What is an Irrevocable Trust?

An irrevocable trust is a separate legal entity, with its own tax identification number, set up by the trust creator (Settlor) to hold assets. Once assets are transferred to an Irrevocable trust, they cannot be taken back, and the terms of the Irrevocable trust generally cannot be changed after the document is signed.

Assets that are transferred to the trust are considered ‘gifts’ to the trust. That means that a Gift Tax Return (IRS Form 709) may be required to report the gift to the IRS. The biggest advantage to an Irrevocable Trust is that they provide a way to remove assets from a person’s taxable estate, yet the person can designate where those funds will go upon his or her death or the occurrence of some other event. Most people who consider Irrevocable Trusts are in a situation where substantial estate taxes would be due upon death if assets were not removed from the estate.

A few of the more common types of Irrevocable Trusts are summarized below.
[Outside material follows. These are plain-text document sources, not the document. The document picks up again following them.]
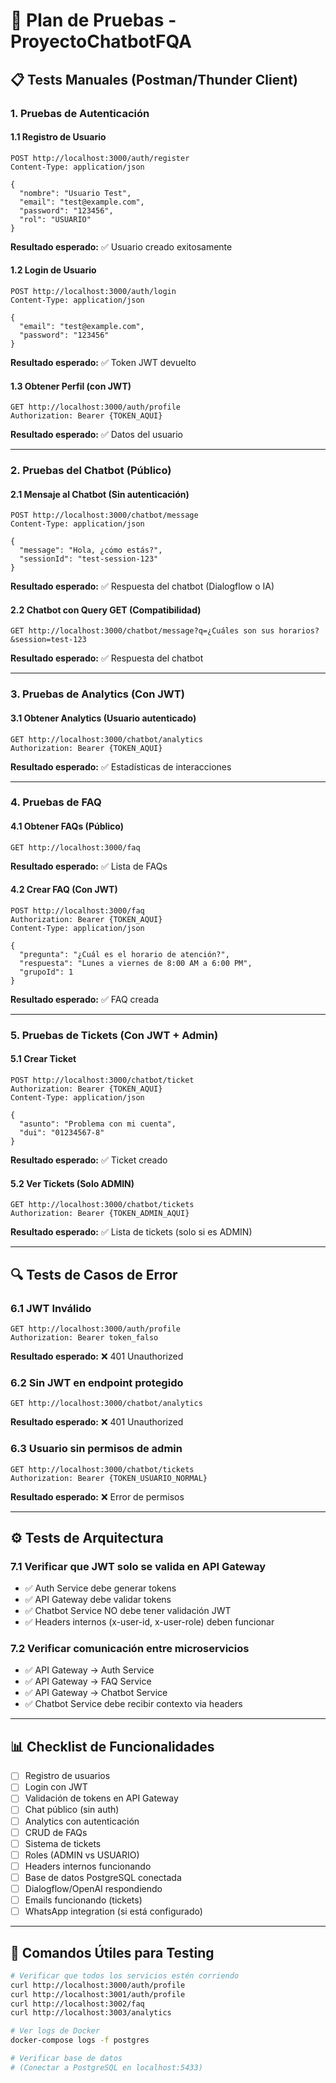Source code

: # 🧪 Plan de Pruebas - ProyectoChatbotFQA

## 📋 **Tests Manuales (Postman/Thunder Client)**

### **1. Pruebas de Autenticación**

#### **1.1 Registro de Usuario**
```http
POST http://localhost:3000/auth/register
Content-Type: application/json

{
  "nombre": "Usuario Test",
  "email": "test@example.com", 
  "password": "123456",
  "rol": "USUARIO"
}
```

**Resultado esperado:** ✅ Usuario creado exitosamente

#### **1.2 Login de Usuario**
```http
POST http://localhost:3000/auth/login
Content-Type: application/json

{
  "email": "test@example.com",
  "password": "123456"
}
```

**Resultado esperado:** ✅ Token JWT devuelto

#### **1.3 Obtener Perfil (con JWT)**
```http
GET http://localhost:3000/auth/profile
Authorization: Bearer {TOKEN_AQUI}
```

**Resultado esperado:** ✅ Datos del usuario

---

### **2. Pruebas del Chatbot (Público)**

#### **2.1 Mensaje al Chatbot (Sin autenticación)**
```http
POST http://localhost:3000/chatbot/message
Content-Type: application/json

{
  "message": "Hola, ¿cómo estás?",
  "sessionId": "test-session-123"
}
```

**Resultado esperado:** ✅ Respuesta del chatbot (Dialogflow o IA)

#### **2.2 Chatbot con Query GET (Compatibilidad)**
```http
GET http://localhost:3000/chatbot/message?q=¿Cuáles son sus horarios?&session=test-123
```

**Resultado esperado:** ✅ Respuesta del chatbot

---

### **3. Pruebas de Analytics (Con JWT)**

#### **3.1 Obtener Analytics (Usuario autenticado)**
```http
GET http://localhost:3000/chatbot/analytics
Authorization: Bearer {TOKEN_AQUI}
```

**Resultado esperado:** ✅ Estadísticas de interacciones

---

### **4. Pruebas de FAQ**

#### **4.1 Obtener FAQs (Público)**
```http
GET http://localhost:3000/faq
```

**Resultado esperado:** ✅ Lista de FAQs

#### **4.2 Crear FAQ (Con JWT)**
```http
POST http://localhost:3000/faq
Authorization: Bearer {TOKEN_AQUI}
Content-Type: application/json

{
  "pregunta": "¿Cuál es el horario de atención?",
  "respuesta": "Lunes a viernes de 8:00 AM a 6:00 PM",
  "grupoId": 1
}
```

**Resultado esperado:** ✅ FAQ creada

---

### **5. Pruebas de Tickets (Con JWT + Admin)**

#### **5.1 Crear Ticket**
```http
POST http://localhost:3000/chatbot/ticket
Authorization: Bearer {TOKEN_AQUI}
Content-Type: application/json

{
  "asunto": "Problema con mi cuenta",
  "dui": "01234567-8"
}
```

**Resultado esperado:** ✅ Ticket creado

#### **5.2 Ver Tickets (Solo ADMIN)**
```http
GET http://localhost:3000/chatbot/tickets
Authorization: Bearer {TOKEN_ADMIN_AQUI}
```

**Resultado esperado:** ✅ Lista de tickets (solo si es ADMIN)

---

## 🔍 **Tests de Casos de Error**

### **6.1 JWT Inválido**
```http
GET http://localhost:3000/auth/profile
Authorization: Bearer token_falso
```

**Resultado esperado:** ❌ 401 Unauthorized

### **6.2 Sin JWT en endpoint protegido**
```http
GET http://localhost:3000/chatbot/analytics
```

**Resultado esperado:** ❌ 401 Unauthorized

### **6.3 Usuario sin permisos de admin**
```http
GET http://localhost:3000/chatbot/tickets
Authorization: Bearer {TOKEN_USUARIO_NORMAL}
```

**Resultado esperado:** ❌ Error de permisos

---

## ⚙️ **Tests de Arquitectura**

### **7.1 Verificar que JWT solo se valida en API Gateway**
- ✅ Auth Service debe generar tokens
- ✅ API Gateway debe validar tokens  
- ✅ Chatbot Service NO debe tener validación JWT
- ✅ Headers internos (x-user-id, x-user-role) deben funcionar

### **7.2 Verificar comunicación entre microservicios**
- ✅ API Gateway → Auth Service
- ✅ API Gateway → FAQ Service
- ✅ API Gateway → Chatbot Service
- ✅ Chatbot Service debe recibir contexto via headers

---

## 📊 **Checklist de Funcionalidades**

- [ ] Registro de usuarios
- [ ] Login con JWT
- [ ] Validación de tokens en API Gateway
- [ ] Chat público (sin auth)
- [ ] Analytics con autenticación
- [ ] CRUD de FAQs
- [ ] Sistema de tickets
- [ ] Roles (ADMIN vs USUARIO)
- [ ] Headers internos funcionando
- [ ] Base de datos PostgreSQL conectada
- [ ] Dialogflow/OpenAI respondiendo
- [ ] Emails funcionando (tickets)
- [ ] WhatsApp integration (si está configurado)

---

## 🚀 **Comandos Útiles para Testing**

```bash
# Verificar que todos los servicios estén corriendo
curl http://localhost:3000/auth/profile
curl http://localhost:3001/auth/profile  
curl http://localhost:3002/faq
curl http://localhost:3003/analytics

# Ver logs de Docker
docker-compose logs -f postgres

# Verificar base de datos
# (Conectar a PostgreSQL en localhost:5433)
```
Irrevocable Life Insurance Trusts (ILIT). An ILIT is an easy and efficient way to remove assets from the taxable estate while having little or no gift tax consequences. Also, a great way to get a substantial tax-free distribution to children upon death. People often use these in conjunction with a charitable giving strategy. That way, they feel they are not ‘short-changing’ the children by giving a generous gift to charity.
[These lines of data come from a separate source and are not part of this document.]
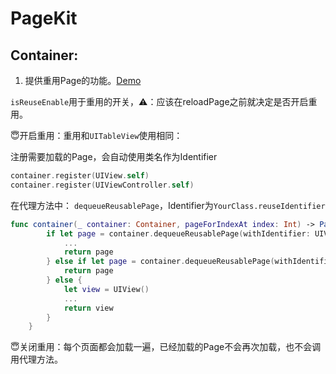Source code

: # PageKit

## Container:

1. 提供重用Page的功能。[Demo](Demo/Sources/Examples/Original/OriginalContainerViewController.swift)

`isReuseEnable`用于重用的开关，⚠️：应该在reloadPage之前就决定是否开启重用。

😇开启重用：重用和`UITableView`使用相同：

注册需要加载的Page，会自动使用类名作为Identifier

```swift
container.register(UIView.self)
container.register(UIViewController.self)
```

在代理方法中： `dequeueReusablePage`，Identifier为`YourClass.reuseIdentifier`

```swift
func container(_ container: Container, pageForIndexAt index: Int) -> Page {
        if let page = container.dequeueReusablePage(withIdentifier: UIView.reuseIdentifier) as? UIView {
            ...
            return page
        } else if let page = container.dequeueReusablePage(withIdentifier: UIViewController.reuseIdentifier) as? UIViewController {
            return page
        } else {
            let view = UIView()
            ...
            return view
        }
    }
```

😇关闭重用：每个页面都会加载一遍，已经加载的Page不会再次加载，也不会调用代理方法。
  • Trust is created, trustee purchases a life insurance policy on the trust creator’s (Settlor) life.
  • Settlor usually makes annual gift ($15,000/$30,000 if married per trust beneficiary) to the trust to fund premium payments, but other methods of premium payment are also used
  • Beneficiaries must be notified when contribution is made of right to withdraw funds (“Crummey” notice)
  • Eventually policy will be ‘paid up’ and trust just waits for payout at death
  • At death, Life insurance proceeds pass to beneficiaries free of estate and income tax

Grantor Retained Annuity Trust (GRAT). These are used when significant assets need to be removed from a taxable estate, and there is a desire to minimize the gift tax impact.

  • Assets are transferred to an irrevocable trust
  • Grantor (Settlor) retains income payments for a period of years – this reduces the value of the gift
  • If grantor ‘outlives’ term, assets pass to beneficiaries or remain in trust for a period of years or until Grantor’s death
  • If grantor dies during the time he or she is still receiving the income payments, the transferred assets remain as part of the grantor’s estate. So it’s important that the Grantor be likely to live longer than the ‘retained interest’ period, or the strategy is ineffective.
  • Transferring the assets will minimize estate tax, but beware of capital gains!
  • Transferred assets take the same basis the grantor had, so upon sale, there may be significant capital gains.

Charitable Remainder Trust (CRT). A CRT is a great strategy for those who want to remove assets from their estate, provide for charity, and retain an income stream for lifetime.

  • Assets are transferred to an Irrevocable Trust. People often transfer low-basis assets to these trusts, due to capital gain treatment if the asset is sold within the charitable trust.
  • Tax deduction is taken in year of funding (or spread over 5 years) for present value of ‘gift’ amount
  • Income is paid to donor for a term of years or for life or over joint life
  • At grantor’s death, the balance goes to charity
  • May be used in conjunction with an ILIT; the income stream from the Charitable Remainder Trust could even pay the life insurance premiums, and the children get a wonderful tax-free gift upon death

Consult with your Estate Planning attorney for more complete information on these and other strategies. This information is not intended to be complete, so do not make decisions based on this article without having your attorney evaluate your specific situation.